PHILADELPHIA — The Perelman School of Medicine at the University of Pennsylvania announces the creation of the Institute for Biomedical Informatics (IBI).
With support from the naming gift of the Smilow Center for Translational Research, the IBI will “bring together the large number of Penn faculty who work in the broad field of biomedical informatics to inform science and medical care. We will expand the number of faculty even more to create a wide-ranging program of research and education to find and clinically apply the treatments of the future and to train the next generation of physician-scientists,” says J. Larry Jameson, M.D., Ph.D., Executive Vice President for the Health System and Dean of the Perelman School of Medicine.
John Hogenesch, Ph.D., professor of Pharmacology, has been named interim director of the IBI. Given the breadth of this field, three associate directors have also been named: John Holmes Ph.D., associate professor of Medical Informatics in Epidemiology; Klaus Kaestner, Ph.D., professor of Genetics; and Curtis Langlotz M.D., Ph.D., professor of Radiology. A national search will be launched this spring for the institute’s permanent leader.
Big data is increasingly driving both biological research and clinical care. In biomedicine, this information runs the gamut from bioinformatics at the genome and molecular level, to health-care informatics at the clinical level, to public-health informatics at the population level.
The IBI, in partnership with the Schools of Engineering and Applied Sciences, Arts and Sciences, Nursing, and Veterinary Medicine, as well as The Children’s Hospital of Philadelphia, will tackle challenges directly relevant to patient care, as well as improve basic research that leads to more personalized care.
The Institute will also focus on educating the next generation of biomedical informaticians by folding in a new Masters in Biomedical Informatics degree program with the existing Ph.D. program in Genomics and Computational Biology and by creating additional graduate and medical training programs as this field evolves.
Penn Medicine is one of the world's leading academic medical centers, dedicated to the related missions of medical education, biomedical research, and excellence in patient care. Penn Medicine consists of the Raymond and Ruth Perelman School of Medicine at the University of Pennsylvania (founded in 1765 as the nation's first medical school) and the University of Pennsylvania Health System, which together form a $5.3 billion enterprise.

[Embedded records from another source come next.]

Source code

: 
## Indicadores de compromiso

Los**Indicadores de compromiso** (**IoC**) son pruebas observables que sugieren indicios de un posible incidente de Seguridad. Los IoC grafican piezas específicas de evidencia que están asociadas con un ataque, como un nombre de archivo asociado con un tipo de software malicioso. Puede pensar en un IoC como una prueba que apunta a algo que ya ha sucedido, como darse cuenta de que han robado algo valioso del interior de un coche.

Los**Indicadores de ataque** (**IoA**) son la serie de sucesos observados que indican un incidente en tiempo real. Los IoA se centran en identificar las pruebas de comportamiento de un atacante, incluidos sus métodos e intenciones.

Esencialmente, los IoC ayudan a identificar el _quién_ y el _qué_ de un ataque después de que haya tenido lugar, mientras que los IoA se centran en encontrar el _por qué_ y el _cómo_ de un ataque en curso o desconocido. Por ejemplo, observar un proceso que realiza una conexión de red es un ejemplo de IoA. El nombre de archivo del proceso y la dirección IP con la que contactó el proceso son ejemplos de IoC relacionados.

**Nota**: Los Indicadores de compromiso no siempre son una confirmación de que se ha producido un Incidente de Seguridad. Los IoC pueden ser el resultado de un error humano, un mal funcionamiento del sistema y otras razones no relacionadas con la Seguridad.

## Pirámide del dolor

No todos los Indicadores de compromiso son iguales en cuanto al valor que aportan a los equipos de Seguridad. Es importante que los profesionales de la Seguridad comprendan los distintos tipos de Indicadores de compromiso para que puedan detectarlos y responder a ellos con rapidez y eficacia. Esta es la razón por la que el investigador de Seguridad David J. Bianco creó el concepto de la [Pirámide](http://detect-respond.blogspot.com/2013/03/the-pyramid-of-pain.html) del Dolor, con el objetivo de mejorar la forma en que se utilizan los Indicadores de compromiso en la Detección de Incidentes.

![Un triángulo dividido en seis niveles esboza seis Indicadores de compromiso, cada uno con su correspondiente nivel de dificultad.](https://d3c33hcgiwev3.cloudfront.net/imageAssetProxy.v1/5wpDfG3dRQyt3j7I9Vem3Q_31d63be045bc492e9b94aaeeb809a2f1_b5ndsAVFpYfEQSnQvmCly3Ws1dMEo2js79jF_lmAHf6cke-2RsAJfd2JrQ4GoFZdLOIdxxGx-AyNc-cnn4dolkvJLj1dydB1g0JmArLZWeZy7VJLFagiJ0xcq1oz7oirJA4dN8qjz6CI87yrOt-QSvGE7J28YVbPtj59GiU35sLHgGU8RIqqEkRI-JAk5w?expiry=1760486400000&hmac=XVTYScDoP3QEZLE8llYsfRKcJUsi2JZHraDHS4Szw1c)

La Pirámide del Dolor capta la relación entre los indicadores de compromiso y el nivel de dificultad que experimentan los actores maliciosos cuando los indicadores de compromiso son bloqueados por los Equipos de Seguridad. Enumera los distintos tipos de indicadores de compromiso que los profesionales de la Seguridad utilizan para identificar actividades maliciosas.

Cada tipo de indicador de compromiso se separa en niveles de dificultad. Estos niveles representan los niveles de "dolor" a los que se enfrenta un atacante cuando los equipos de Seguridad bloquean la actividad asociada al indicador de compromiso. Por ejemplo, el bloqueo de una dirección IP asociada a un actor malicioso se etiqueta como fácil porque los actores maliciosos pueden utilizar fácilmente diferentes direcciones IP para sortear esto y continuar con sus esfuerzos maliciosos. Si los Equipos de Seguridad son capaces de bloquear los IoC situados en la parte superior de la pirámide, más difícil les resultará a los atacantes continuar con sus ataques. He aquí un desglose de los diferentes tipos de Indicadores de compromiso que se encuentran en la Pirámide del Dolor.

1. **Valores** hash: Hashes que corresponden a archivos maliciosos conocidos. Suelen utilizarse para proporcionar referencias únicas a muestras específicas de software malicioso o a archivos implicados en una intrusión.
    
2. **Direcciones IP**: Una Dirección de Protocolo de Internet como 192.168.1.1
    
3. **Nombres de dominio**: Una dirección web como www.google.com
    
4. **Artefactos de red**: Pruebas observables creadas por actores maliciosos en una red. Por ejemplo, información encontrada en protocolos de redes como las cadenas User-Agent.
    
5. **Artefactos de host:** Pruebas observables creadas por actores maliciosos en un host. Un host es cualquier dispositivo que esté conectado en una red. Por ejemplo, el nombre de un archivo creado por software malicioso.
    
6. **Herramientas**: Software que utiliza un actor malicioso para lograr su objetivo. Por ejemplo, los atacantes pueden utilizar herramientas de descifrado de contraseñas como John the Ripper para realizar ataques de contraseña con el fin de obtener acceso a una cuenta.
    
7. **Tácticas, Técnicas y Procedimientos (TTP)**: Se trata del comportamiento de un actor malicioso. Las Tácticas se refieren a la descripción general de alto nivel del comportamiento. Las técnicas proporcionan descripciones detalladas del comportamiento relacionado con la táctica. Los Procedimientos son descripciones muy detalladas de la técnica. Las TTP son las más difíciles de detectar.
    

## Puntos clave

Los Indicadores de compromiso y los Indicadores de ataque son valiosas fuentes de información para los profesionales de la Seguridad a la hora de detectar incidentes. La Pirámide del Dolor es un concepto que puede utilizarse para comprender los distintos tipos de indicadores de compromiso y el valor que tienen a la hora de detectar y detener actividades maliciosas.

The Perelman School of Medicine has been ranked among the top five medical schools in the United States for the past 18 years, according to U.S. News & World Report's survey of research-oriented medical schools. The School is consistently among the nation's top recipients of funding from the National Institutes of Health, with $373 million awarded in the 2015 fiscal year.
The University of Pennsylvania Health System's patient care facilities include: The Hospital of the University of Pennsylvania and Penn Presbyterian Medical Center -- which are recognized as one of the nation's top "Honor Roll" hospitals by U.S. News & World Report -- Chester County Hospital; Lancaster General Health; Penn Wissahickon Hospice; and Pennsylvania Hospital -- the nation's first hospital, founded in 1751. Additional affiliated inpatient care facilities and services throughout the Philadelphia region include Chestnut Hill Hospital and Good Shepherd Penn Partners, a partnership between Good Shepherd Rehabilitation Network and Penn Medicine.
Penn Medicine is committed to improving lives and health through a variety of community-based programs and activities. In fiscal year 2015, Penn Medicine provided $253.3 million to benefit our community.